Sein Antrag auf gerichtliche Entscheidung nach § 62 des Gesetzes über Ordnungswidrigkeiten (OWiG) gegen den ablehnenden Bescheid der Verwaltungsbehörde, die ihm mitgeteilt hatte, dass die Originaldaten der Messung digital signiert und verschlüsselt seien und eine Übersendung unverschlüsselter Daten nicht in Betracht komme, war erfolgreich.

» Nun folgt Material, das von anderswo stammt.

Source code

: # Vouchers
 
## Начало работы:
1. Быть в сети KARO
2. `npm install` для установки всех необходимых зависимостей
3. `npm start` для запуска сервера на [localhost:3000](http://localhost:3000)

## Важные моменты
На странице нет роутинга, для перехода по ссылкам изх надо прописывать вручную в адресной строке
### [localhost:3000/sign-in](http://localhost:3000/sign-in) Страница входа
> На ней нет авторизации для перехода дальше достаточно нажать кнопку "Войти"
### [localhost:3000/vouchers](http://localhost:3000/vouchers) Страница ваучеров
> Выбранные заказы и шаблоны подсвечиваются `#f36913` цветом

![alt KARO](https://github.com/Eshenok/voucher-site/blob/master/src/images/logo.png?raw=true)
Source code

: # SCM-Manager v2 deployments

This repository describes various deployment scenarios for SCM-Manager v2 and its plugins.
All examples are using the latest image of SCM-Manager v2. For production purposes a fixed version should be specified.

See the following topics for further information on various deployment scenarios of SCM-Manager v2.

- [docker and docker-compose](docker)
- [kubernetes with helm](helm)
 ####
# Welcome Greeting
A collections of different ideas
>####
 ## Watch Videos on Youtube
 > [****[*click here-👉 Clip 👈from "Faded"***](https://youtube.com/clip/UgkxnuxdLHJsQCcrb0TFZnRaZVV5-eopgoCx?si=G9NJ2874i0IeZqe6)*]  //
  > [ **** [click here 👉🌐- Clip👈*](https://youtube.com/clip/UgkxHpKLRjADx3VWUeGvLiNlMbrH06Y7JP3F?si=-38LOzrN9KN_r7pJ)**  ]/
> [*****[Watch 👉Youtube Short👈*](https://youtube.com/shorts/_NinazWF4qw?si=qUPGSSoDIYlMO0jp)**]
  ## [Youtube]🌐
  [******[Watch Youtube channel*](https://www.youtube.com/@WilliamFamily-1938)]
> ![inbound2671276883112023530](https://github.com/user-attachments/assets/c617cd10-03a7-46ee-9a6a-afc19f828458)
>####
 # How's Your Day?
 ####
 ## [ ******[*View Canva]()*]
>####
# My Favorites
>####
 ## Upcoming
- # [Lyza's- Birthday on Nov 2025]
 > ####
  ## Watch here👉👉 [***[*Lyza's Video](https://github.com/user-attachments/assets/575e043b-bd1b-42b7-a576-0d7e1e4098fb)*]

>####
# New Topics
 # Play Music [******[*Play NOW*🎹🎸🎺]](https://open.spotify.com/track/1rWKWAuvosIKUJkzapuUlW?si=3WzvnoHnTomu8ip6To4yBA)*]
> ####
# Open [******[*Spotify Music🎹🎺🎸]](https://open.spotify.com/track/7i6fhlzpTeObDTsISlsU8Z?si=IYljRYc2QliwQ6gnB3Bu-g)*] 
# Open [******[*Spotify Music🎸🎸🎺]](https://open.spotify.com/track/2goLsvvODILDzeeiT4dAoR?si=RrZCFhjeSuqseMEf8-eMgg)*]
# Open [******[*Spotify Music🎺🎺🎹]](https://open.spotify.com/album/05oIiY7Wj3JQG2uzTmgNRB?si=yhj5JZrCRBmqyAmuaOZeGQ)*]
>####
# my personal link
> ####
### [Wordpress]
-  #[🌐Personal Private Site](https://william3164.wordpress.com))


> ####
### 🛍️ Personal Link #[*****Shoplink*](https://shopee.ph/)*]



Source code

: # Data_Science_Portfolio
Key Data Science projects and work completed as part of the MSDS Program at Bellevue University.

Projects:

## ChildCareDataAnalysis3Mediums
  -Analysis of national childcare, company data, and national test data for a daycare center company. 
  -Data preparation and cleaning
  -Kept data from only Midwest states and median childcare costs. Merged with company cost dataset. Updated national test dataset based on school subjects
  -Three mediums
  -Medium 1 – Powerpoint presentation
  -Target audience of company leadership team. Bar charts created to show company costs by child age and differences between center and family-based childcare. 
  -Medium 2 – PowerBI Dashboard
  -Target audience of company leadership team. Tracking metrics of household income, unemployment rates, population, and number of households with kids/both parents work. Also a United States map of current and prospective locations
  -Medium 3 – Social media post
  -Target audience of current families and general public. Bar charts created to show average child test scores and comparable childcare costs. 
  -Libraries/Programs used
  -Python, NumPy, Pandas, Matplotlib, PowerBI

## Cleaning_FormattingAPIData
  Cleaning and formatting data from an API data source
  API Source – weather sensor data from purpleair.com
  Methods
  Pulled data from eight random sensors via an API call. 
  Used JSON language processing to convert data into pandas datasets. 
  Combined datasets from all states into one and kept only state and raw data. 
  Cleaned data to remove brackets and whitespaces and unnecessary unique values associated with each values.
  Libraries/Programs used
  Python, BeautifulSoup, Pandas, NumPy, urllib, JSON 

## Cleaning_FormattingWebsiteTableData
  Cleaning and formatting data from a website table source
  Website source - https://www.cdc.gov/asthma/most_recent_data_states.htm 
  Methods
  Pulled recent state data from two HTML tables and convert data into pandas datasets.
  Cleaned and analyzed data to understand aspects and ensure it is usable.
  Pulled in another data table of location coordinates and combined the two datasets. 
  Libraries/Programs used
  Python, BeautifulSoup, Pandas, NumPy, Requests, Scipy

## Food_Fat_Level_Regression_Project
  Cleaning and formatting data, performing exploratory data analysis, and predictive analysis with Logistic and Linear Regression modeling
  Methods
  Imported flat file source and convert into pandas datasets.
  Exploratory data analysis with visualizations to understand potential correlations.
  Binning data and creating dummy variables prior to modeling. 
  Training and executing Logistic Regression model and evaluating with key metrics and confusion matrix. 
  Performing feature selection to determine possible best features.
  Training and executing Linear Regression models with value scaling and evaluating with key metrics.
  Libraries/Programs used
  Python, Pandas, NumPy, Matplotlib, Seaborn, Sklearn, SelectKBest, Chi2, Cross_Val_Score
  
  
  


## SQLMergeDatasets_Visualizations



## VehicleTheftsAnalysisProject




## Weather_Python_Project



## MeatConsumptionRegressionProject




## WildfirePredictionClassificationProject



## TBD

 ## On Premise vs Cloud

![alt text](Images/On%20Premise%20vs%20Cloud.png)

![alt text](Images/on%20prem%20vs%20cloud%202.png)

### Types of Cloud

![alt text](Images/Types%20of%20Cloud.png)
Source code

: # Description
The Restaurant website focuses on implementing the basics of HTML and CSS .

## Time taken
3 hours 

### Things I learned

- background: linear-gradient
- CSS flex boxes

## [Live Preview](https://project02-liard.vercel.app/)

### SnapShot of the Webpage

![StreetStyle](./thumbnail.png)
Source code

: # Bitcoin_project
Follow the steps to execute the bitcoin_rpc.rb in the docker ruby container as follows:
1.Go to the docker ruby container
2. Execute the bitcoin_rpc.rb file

Nach der Entscheidung des AG Weißenfels folgt aus den Grundsätzen des fairen Verfahrens und der Gewährung rechtlichen Gehörs, dass dem Betroffenen die sog. Rohmessdaten in unverschlüsselter Form zur Verfügung zu stellen sind.
Begründet hat das Gericht dies damit, dass, wenn eine Geschwindigkeitsmessung unter Anwendung eines standardisierten Messverfahrens erfolgt ist, es dem Betroffenen obliegt,
- konkrete und einer Beweiserhebung zugängliche Umstände zu einem Messfehler vorzutragen.
- Hierzu bedarf es zunächst neben dem Einsichtsrecht in das Messprotokoll und den Eichschein des Messgeräts auch der Einsichtnahme in die Bedienungsanleitung sowie in die erforderlichen Fotos, beim Gerät ES 3.0 also das Messfoto und das sog. Fotolinienbild.
- Darüber hinaus muss dem Betroffenen auf sein Verlangen hin aber auch die bei der Messung erstellte Messdatei zugänglich gemacht werden, um ihm – unter Hinzuziehung eines privaten Sachverständigen – die Möglichkeit zu geben, eventuelle Messfehler zu entdecken und im Verfahren substantiiert behaupten zu können.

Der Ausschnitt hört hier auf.